Why are we using test loads on linear drivers?

  • Thread starter Thread starter Deleted member 8382
  • Start date Start date
Why you should use a test load:

Lets say you decide to use a wire as a load and check the current, you want 100mA, it reads 100mA. So far so good. Next you solder your diode in place and power up, you notice the it isn't as bright as it should be... hmm.
What went wrong was that you forgot to check the input voltage, it was too low. But why it did work with the wire is that is has no voltage drop, and that was enough to get 100mA. And even if you did check battery the voltage after that so you made sure that it would maintain regulation you'd still get a false reading because you're measuring the battery without any load on it. By now you will be scratching your head quite a bit asking yourself why it doesn't work... Btw the 1.25V under operation is your receipt that it regulates properly.

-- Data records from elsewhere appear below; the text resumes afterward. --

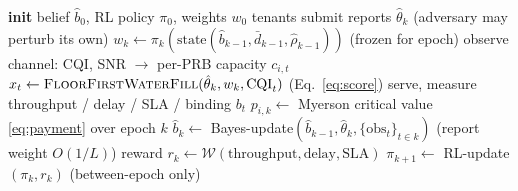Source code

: \documentclass[conference]{IEEEtran}
\theoremstyle{definition}
\theoremstyle{remark}
\newcommand{\Ep}{L}
\newcommand{\Neps}{K}
\newcommand{\rhobind}{\rho}
\newcommand{\type}{\theta}
\newcommand{\alloc}{x}
\newcommand{\wt}{w}
\newcommand{\bindind}{b}
\newcommand{\Wel}{\mathcal{W}}
\begin{document}
\begin{algorithm}[t]
\caption{Epoch-frozen DSIC-RL PRB allocation}\label{alg:main}
\begin{algorithmic}[1]
\STATE \textbf{init} belief $\hat b_0$, RL policy $\pi_0$, weights $\wt_0$
\FOR{epoch $k=0,1,\dots,\Neps-1$}
  \STATE tenants submit reports $\hat\type_k$ (adversary may perturb its own)
  \STATE $\wt_k \leftarrow \pi_k(\text{state}(\hat b_{k-1},\bar d_{k-1},\hat\rhobind_{k-1}))$ \hfill{\footnotesize(frozen for epoch)}
    \STATE observe channel: CQI, SNR $\to$ per-PRB capacity $c_{i,t}$
    \STATE $\alloc_t \leftarrow \textsc{FloorFirstWaterFill}(\hat\type_k,\wt_k,\text{CQI}_t)$ \hfill{\footnotesize(Eq.~\eqref{eq:score})}
    \STATE serve, measure throughput / delay / SLA / binding $\bindind_t$
  \ENDFOR
  \STATE $p_{i,k}\leftarrow$ Myerson critical value \eqref{eq:payment} over epoch $k$
  \STATE $\hat b_k \leftarrow$ Bayes-update$(\hat b_{k-1}, \hat\type_k, \{\text{obs}_t\}_{t\in k})$ \hfill{\footnotesize(report weight $O(1/\Ep)$)}
  \STATE reward $r_k\leftarrow \Wel(\text{throughput},\text{delay},\text{SLA})$
  \STATE $\pi_{k+1}\leftarrow$ RL-update$(\pi_k, r_k)$ \hfill{\footnotesize(between-epoch only)}
\ENDFOR
\end{algorithmic}
\end{algorithm}
\end{document}
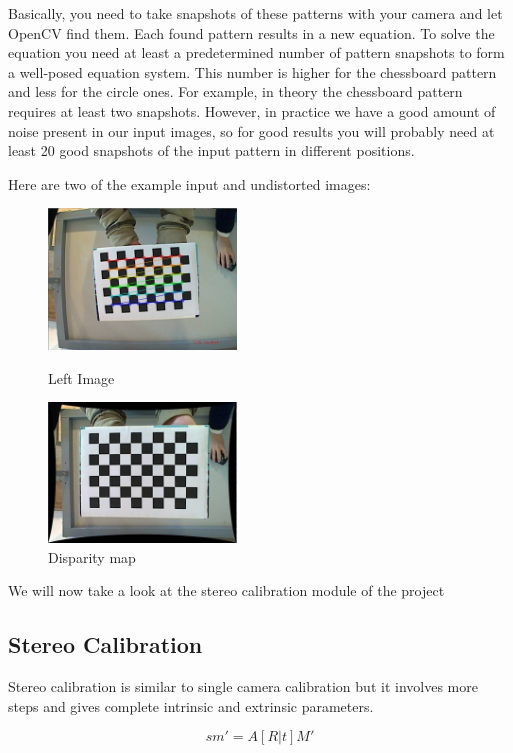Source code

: \documentclass[11pt]{report}
\begin{document}
Basically, you need to take snapshots of these patterns with your camera and let OpenCV find them. Each found pattern results in a new equation. To solve the equation you need at least a predetermined number of pattern snapshots to form a well-posed equation system. This number is higher for the chessboard pattern and less for the circle ones. For example, in theory the chessboard pattern requires at least two snapshots. However, in practice we have a good amount of noise present in our input images, so for good results you will probably need at least 20 good snapshots of the input pattern in different positions.

Here are two of the example input and undistorted images:



\begin{figure}
\centering
\parbox{5cm}{
\includegraphics[width=5cm]{normal.jpg}
\caption{Left Image}
\label{fig:2figsA}}
\qquad
\begin{minipage}{5cm}
\includegraphics[width=5cm]{undist.jpg}
\caption{Disparity map}
\label{fig:2figsB}
\end{minipage}
\end{figure}

We will now take a look at the stereo calibration module of the project
\newpage
\subsection{Stereo Calibration}
Stereo calibration is similar to single camera calibration but it involves more steps and gives complete intrinsic and extrinsic parameters. 

\begin{equation}
sm' = A[R|t]M'
\end{equation}
\end{document}
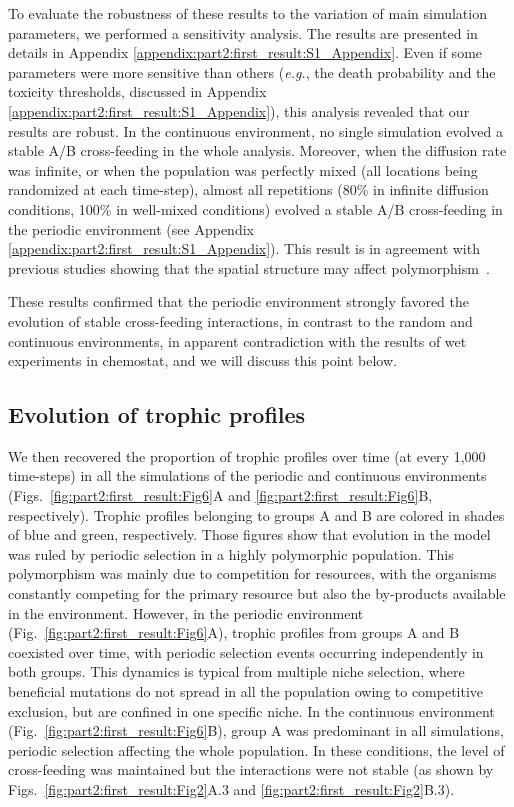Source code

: To evaluate the robustness of these results to the variation of main simulation parameters, we performed a sensitivity analysis. The results are presented in details in Appendix \ref{appendix:part2:first_result:S1_Appendix}. Even if some parameters were more sensitive than others (\textit{e.g.}, the death probability and the toxicity thresholds, discussed in Appendix \ref{appendix:part2:first_result:S1_Appendix}), this analysis revealed that our results are robust.
In the continuous environment, no single simulation evolved a stable A/B cross-feeding in the whole analysis.
Moreover, when the diffusion rate was infinite, or when the population was perfectly mixed (all locations being randomized at each time-step), almost all repetitions (80\% in infinite diffusion conditions, 100\% in well-mixed conditions) evolved a stable A/B cross-feeding in the periodic environment (see Appendix \ref{appendix:part2:first_result:S1_Appendix}).
This result is in agreement with previous studies showing that the spatial structure may affect polymorphism~\citep{hauert-doebeli-2004,gerlee-lundh-2012}.

These results confirmed that the periodic environment strongly favored the evolution of stable cross-feeding interactions, in contrast to the random and continuous environments, in apparent contradiction with the results of wet experiments in chemostat, and we will discuss this point below.


\subsection*{Evolution of trophic profiles}

We then recovered the proportion of trophic profiles over time (at every 1,000 time-steps) in all the simulations of the periodic and continuous environments (Figs.~\ref{fig:part2:first_result:Fig6}A and \ref{fig:part2:first_result:Fig6}B, respectively). Trophic profiles belonging to groups A and B are colored in shades of blue and green, respectively. Those figures show that evolution in the model was ruled by periodic selection in a highly polymorphic population. This polymorphism was mainly due to competition for resources, with the organisms constantly competing for the primary resource but also the by-products available in the environment.
However, in the periodic environment (Fig.~\ref{fig:part2:first_result:Fig6}A), trophic profiles from groups A and B coexisted over time, with periodic selection events occurring independently in both groups. This dynamics is typical from multiple niche selection, where beneficial mutations do not spread in all the population owing to competitive exclusion, but are confined in one specific niche. In the continuous environment (Fig.~\ref{fig:part2:first_result:Fig6}B), group A was predominant in all simulations, periodic selection affecting the whole population. In these conditions, the level of cross-feeding was maintained but the interactions were not stable (as shown by Figs.~\ref{fig:part2:first_result:Fig2}A.3 and \ref{fig:part2:first_result:Fig2}B.3).

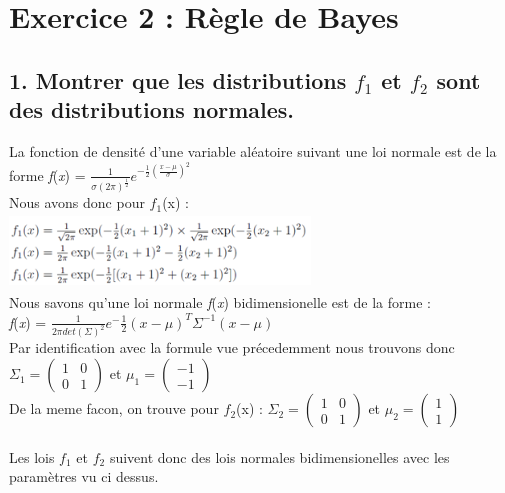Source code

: \documentclass[a4paper, 8pt]{article}
\begin{document}
\newpage
\section*{Exercice 2 : Règle de Bayes}

\subsection*{1. Montrer que les distributions \textit{$f_{1}$} et \textit{$f_{2}$} sont des distributions normales.}
La fonction de densité d'une variable aléatoire suivant une loi normale est de la forme \textit{f}(\textit{x}) =
$\frac{1}{\sigma(2\pi)^{\frac{1}{2}}}$\textit{$e^{-\frac{1}{2}(\frac{x - \mu}{\sigma})^{2}}$}\\
Nous avons donc pour \textit{$f_{1}$}(x) :\\
\includegraphics[height = 2cm, width = 8cm]{plots/f1.png}
\\
Nous savons qu'une loi normale \textit{f}(\textit{x}) bidimensionelle est de la forme :\\
\textit{f}(\textit{x}) = $\frac{1}{2\pi det(\Sigma)^{{2}}}$\textit{$e^-\frac{1}{2}(x - \mu)^{T} \Sigma^{-1}(x - \mu)$}\\
Par identification avec la formule vue précedemment nous trouvons donc $\Sigma_{1} =
\begin{pmatrix}
1 & 0 \\
0 & 1
\end{pmatrix}$
et $\mu_{1} =
\begin{pmatrix}
-1 \\
-1
\end{pmatrix}$
\\
De la meme facon, on trouve pour \textit{$f_{2}$}(x) :
$\Sigma_{2} =
\begin{pmatrix}
1 & 0 \\
0 & 1
\end{pmatrix}$
et $\mu_{2} =
\begin{pmatrix}
1 \\
1
\end{pmatrix}$
\\
\\
Les lois \textit{$f_{1}$} et \textit{$f_{2}$} suivent donc des lois normales bidimensionelles avec les paramètres vu ci dessus.
\end{document}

It may be helpful here to point out the obvious:a good resistor has the same value regardless of the voltage applied to it.A diode junction does not, unlike a resistor a diode is a non linear device.IE the current flow can change dramatically with a tiny change in voltage.I also know some regulators will oscillate if operated under weird conditions.I would use a diode stack as a test load, and a very low voltage drop ammeter in series for final adjustment.
 





Mmmm... That was a good point too. But well, at this point you just check the current at the entry of the driver and see that the current is lower than it was, so you know something is wrong :D

Anyway, I know a test load is usefully some times, but the whole point in the thread was that you can just use your multimeter in amp mode to set the current on a linear driver and that his method is even better than using a test load. A part from that, of course it's easier to just tell everyone to use them since it simplify the job for people that don't understand what they are dealing with :D

I know there's someone who won't believe it but the only purpose of this thread was to confirm my theory and to share it. It has been proven that many people didn't know that so I guess it wasn't a bad idea to post it.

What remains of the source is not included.